When to Trigger
- PSI exceeds 0.25 for two or more key features
- AUC has dropped more than 5% from baseline
- Drift and performance degradation are correlated (same time window)
- Data quality checks pass (pipeline is not broken)
Steps to Execute
- Pull the latest validated training data (past 90 days rolling window)

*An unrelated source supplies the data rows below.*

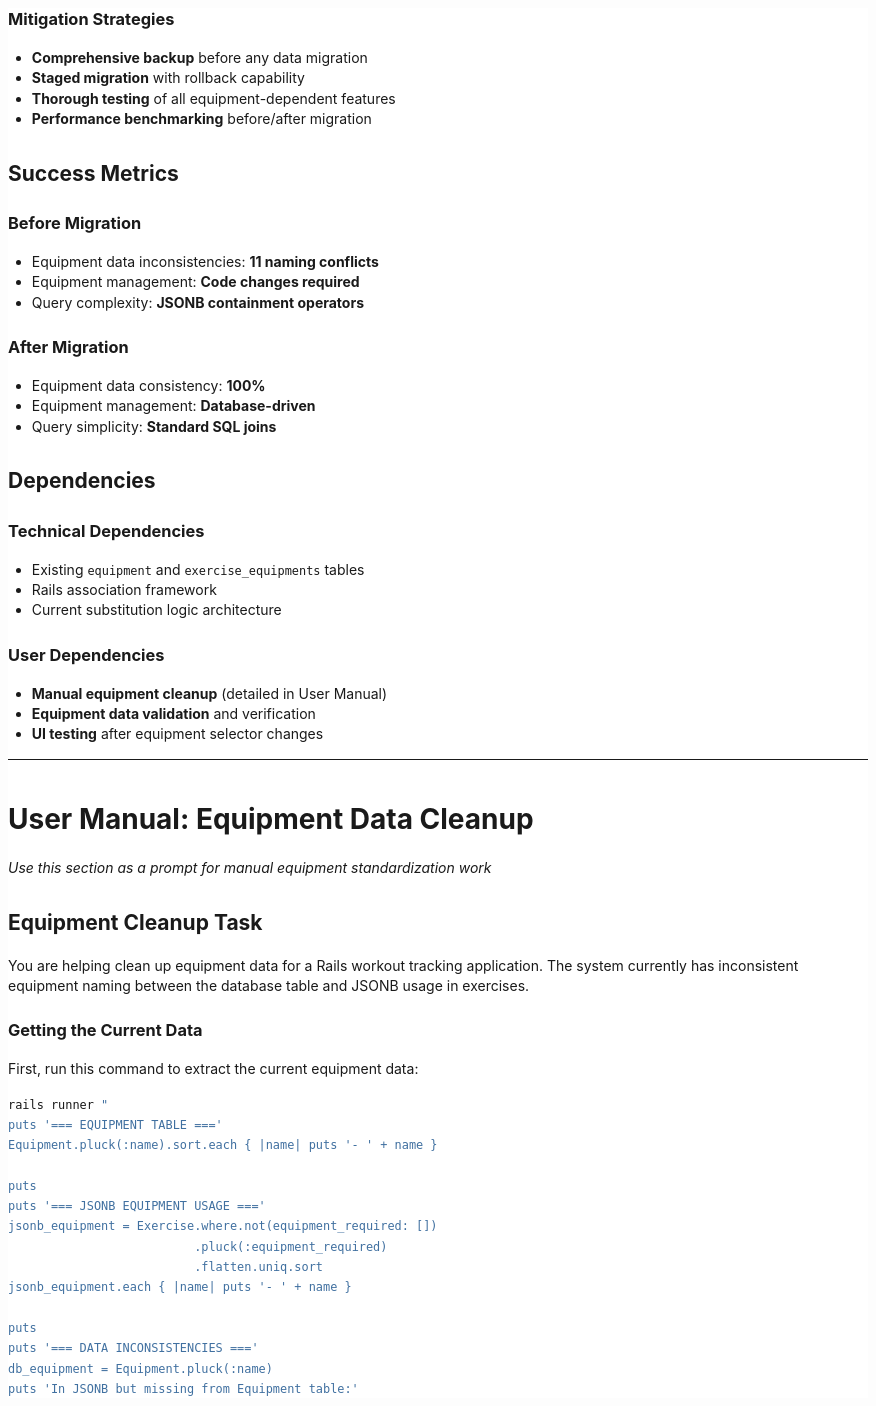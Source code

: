 ### Mitigation Strategies
- **Comprehensive backup** before any data migration
- **Staged migration** with rollback capability
- **Thorough testing** of all equipment-dependent features
- **Performance benchmarking** before/after migration

## Success Metrics

### Before Migration
- Equipment data inconsistencies: **11 naming conflicts**
- Equipment management: **Code changes required**
- Query complexity: **JSONB containment operators**

### After Migration
- Equipment data consistency: **100%**
- Equipment management: **Database-driven**
- Query simplicity: **Standard SQL joins**

## Dependencies

### Technical Dependencies
- Existing `equipment` and `exercise_equipments` tables
- Rails association framework
- Current substitution logic architecture

### User Dependencies
- **Manual equipment cleanup** (detailed in User Manual)
- **Equipment data validation** and verification
- **UI testing** after equipment selector changes

---

# User Manual: Equipment Data Cleanup

*Use this section as a prompt for manual equipment standardization work*

## Equipment Cleanup Task

You are helping clean up equipment data for a Rails workout tracking application. The system currently has inconsistent equipment naming between the database table and JSONB usage in exercises.

### Getting the Current Data

First, run this command to extract the current equipment data:

```bash
rails runner "
puts '=== EQUIPMENT TABLE ==='
Equipment.pluck(:name).sort.each { |name| puts '- ' + name }

puts
puts '=== JSONB EQUIPMENT USAGE ==='
jsonb_equipment = Exercise.where.not(equipment_required: [])
                          .pluck(:equipment_required)
                          .flatten.uniq.sort
jsonb_equipment.each { |name| puts '- ' + name }

puts
puts '=== DATA INCONSISTENCIES ==='
db_equipment = Equipment.pluck(:name)
puts 'In JSONB but missing from Equipment table:'
```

- Run feature engineering pipeline with current feature set
- Retrain using the same hyperparameter configuration as production model
- Evaluate on holdout set: ensure AUC is within 1% of original baseline
- Run A/B shadow test for 24-48 hours before full deployment
- Deploy via blue-green deployment to minimize downtime
Rollback Plan
- Keep the previous model artifact tagged as "last-known-good" in the registry
- If retrained model shows worse metrics in shadow test, abort deployment
- Rollback is a one-command operation: point serving endpoint to previous version
- Notify stakeholders immediately if rollback is triggered
Communication Template
Slack
:rotating_light: *Model Retrain Initiated*
*Model:* [model_name] (v[current_version])
*Trigger:* PSI = [value], AUC drop = [value]%
*Action:* Retraining with data from [start_date] to [end_date]
*Timeline:* Shadow test for 24-48h, deploy by [target_date]
*Owner:* @[engineer_name]
*Status:* :hourglass_flowing_sand: In progress
Will update this thread with results. cc @ml-team